◆ **How to complete this task**
What lines of the material hold the string "mathbb"? Pull each of them out.
──────── Source material ────────
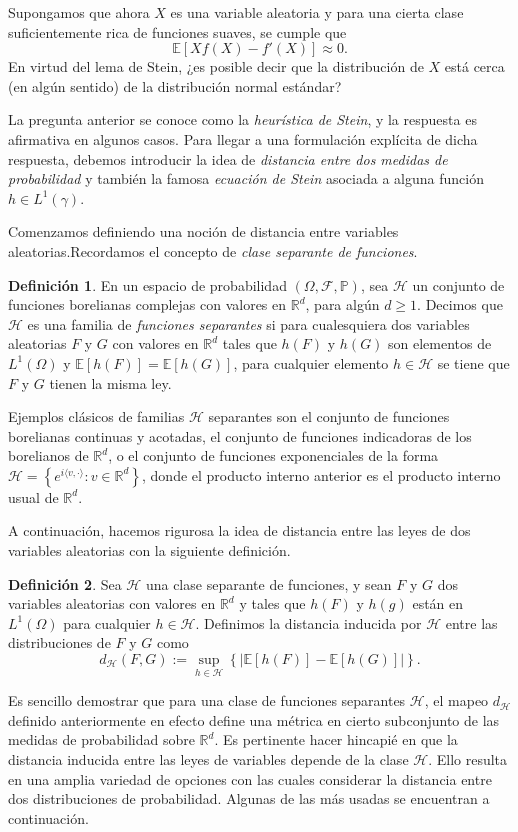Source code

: \documentclass[letterpaper,twoside,12pt]{book}
\newcommand{\R}{\mathbb{R}}
\newcommand{\F}{\mathcal{F}}
\newcommand{\E}{\mathbb{E}}
\renewcommand{\P}{\mathbb{P}}
\newcommand{\1}{\mathds{1}}
\newcommand{\abs}[1]{\left\lvert #1 \right\rvert}
\theoremstyle{definition}
\newtheorem{dfn}{Definición}
\theoremstyle{definition}
\theoremstyle{remark}
\theoremstyle{definition}
\theoremstyle{definition}
\theoremstyle{definition}
\theoremstyle{definition}
\theoremstyle{definition}
\begin{document}
Supongamos que ahora $X$ es una variable aleatoria y para una cierta clase suficientemente rica de funciones suaves, se cumple que 
\[
\E\left[Xf(X)-f'(X)\right]\approx0.    
\]
En virtud del lema de Stein, ¿es posible decir que la distribución de $X$ está cerca (en algún sentido) de la distribución normal estándar?

La pregunta anterior se conoce como la \textit{heurística de Stein}, y la respuesta es afirmativa en algunos casos. Para llegar a una formulación explícita de dicha respuesta, debemos introducir la idea de \textit{distancia entre dos medidas de probabilidad} y también la famosa \textit{ecuación de Stein} asociada a alguna función $h\in L^1(\gamma)$. 

Comenzamos definiendo una noción de distancia entre variables aleatorias.Recordamos el concepto de \textit{clase separante de funciones}.

\begin{dfn} 
 En un espacio de probabilidad $(\Omega, \F, \P)$, sea $\mathscr{H}$ un conjunto de funciones borelianas complejas con valores en $\R^d$, para algún $d\geq1$. Decimos que $\mathscr{H}$ es una familia de \textit{funciones separantes} si para cualesquiera dos variables aleatorias $F$ y $G$ con valores en $\R^{d}$ tales que $h(F)$ y $h(G)$ son elementos de $L^1(\Omega)$ y $\E\left[h(F)\right]=\E\left[h(G)\right]$, para cualquier elemento $h\in \mathscr{H}$ se tiene que $F$ y $G$ tienen la misma ley.
 \end{dfn}
Ejemplos clásicos de familias $\mathscr{H}$ separantes son el conjunto de funciones borelianas continuas y acotadas, el conjunto de funciones indicadoras de los borelianos de $\R^{d}$, o el conjunto de funciones exponenciales de la forma $\mathscr{H}=\left\{e^{i \langle v,\cdot\rangle}: v\in \R^{d} \right\}$, donde el producto interno anterior es el producto interno usual de $\R^{d}$.

A continuación, hacemos rigurosa la idea de distancia entre las leyes de dos variables aleatorias con la siguiente definición.
\begin{dfn} 
 Sea $\mathscr{H}$ una clase separante de funciones, y sean $F$ y $G$ dos variables aleatorias con valores en $\R^{d}$ y tales que $h(F)$ y $h(g)$ están en $L^1(\Omega)$ para cualquier $h\in \mathscr{H}$. Definimos la distancia inducida por $\mathscr{H}$ entre las distribuciones de $F$ y $G$ como 
 \[
 d_\mathscr{H}(F,G):=\sup_{h\in \mathscr{H}}\left\{\abs{\E\left[h(F)\right]-\E\left[h(G)\right]}\right\}.
 \]
 \end{dfn}
Es sencillo demostrar que para una clase de funciones separantes $\mathscr{H}$, el mapeo $d_\mathscr{H}$ definido anteriormente en efecto define una métrica en cierto subconjunto de las medidas de probabilidad sobre $\R^{d}$. Es pertinente hacer hincapié en que la distancia inducida entre las leyes de variables depende de la clase $\mathscr{H}$. Ello resulta en una amplia variedad de opciones con las cuales considerar la distancia entre dos distribuciones de probabilidad. Algunas de las más usadas se encuentran a continuación.
\end{document}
────────
◆ **Your solution**
\newcommand{\R}{\mathbb{R}}
\newcommand{\E}{\mathbb{E}}
\renewcommand{\P}{\mathbb{P}}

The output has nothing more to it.